Wellspring of the Gospel

 

Year A: 18th Sunday in Ordinary Time

Second Reading: Romans 8: 35, 37-39

This is one occasion when it might be worth using the reading straight from a Bible and not from the Missal!

The translation used in the Missal has been adapted so that it stands alone - but in the Bible, it follows the powerful words “Who can bring any accusation against those God has chosen? When God grants saving justice, who can condemn?”

In a series of questions St Paul asks over and over - if God is with us, what can possibly be against us? Can this? Can that? Can anything stand between us and the love of God as we have found it revealed in Jesus?

And naturally, the answer he comes up with is “no”!

There is nothing on earth - in heaven - no power - nothing that is greater than that love of God.

This is not to say that we won’t feel overwhelmed sometimes. It does not mean that we will be spared the suffering that is part of life on earth.

As Christians, we are not put into a safe cocoon so that we never have to share the pain of the world. In fact, quite the opposite!

As Christians, we - like our Lord, live in the middle of it all. Like Jesus, we meet the hungry - the cold - the lost in those we meet everyday.

A very few of us are called - like Jesus - to live life in the raw - and to die alongside the poor and the weak.

These are the things that prove our discipleship.

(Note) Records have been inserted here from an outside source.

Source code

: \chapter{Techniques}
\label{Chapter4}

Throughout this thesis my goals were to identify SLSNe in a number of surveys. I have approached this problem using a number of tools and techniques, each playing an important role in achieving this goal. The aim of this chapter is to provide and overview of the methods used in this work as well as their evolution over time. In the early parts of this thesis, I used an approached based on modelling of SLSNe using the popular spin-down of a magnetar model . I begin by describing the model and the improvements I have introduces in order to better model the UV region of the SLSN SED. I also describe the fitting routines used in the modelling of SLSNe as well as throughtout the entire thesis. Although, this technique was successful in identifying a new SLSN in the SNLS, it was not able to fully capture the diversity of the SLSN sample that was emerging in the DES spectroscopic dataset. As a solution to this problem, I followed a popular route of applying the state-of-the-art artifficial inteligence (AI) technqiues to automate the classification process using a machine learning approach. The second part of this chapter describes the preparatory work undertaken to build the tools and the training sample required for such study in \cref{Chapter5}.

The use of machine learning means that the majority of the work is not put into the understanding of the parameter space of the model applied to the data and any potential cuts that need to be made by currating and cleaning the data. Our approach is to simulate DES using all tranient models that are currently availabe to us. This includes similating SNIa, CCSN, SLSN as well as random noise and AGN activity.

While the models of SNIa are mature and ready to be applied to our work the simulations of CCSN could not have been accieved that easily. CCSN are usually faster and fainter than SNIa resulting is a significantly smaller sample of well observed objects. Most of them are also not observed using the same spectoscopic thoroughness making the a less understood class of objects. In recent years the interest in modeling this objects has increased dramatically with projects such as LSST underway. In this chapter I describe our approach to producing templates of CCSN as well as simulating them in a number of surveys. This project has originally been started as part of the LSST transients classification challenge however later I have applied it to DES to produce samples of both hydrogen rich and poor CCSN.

They are not given by God to test us to destruction - but help us to “test our faith”.

It is only by living in the world with all its difficulties and realising that none of them can separate us from God that we can really begin to appreciate just what we have been given.

What does it mean for me?

Waterlily

When have you discovered the truth that - whatever the difficulties and trials - nothing can separate you from the love of God?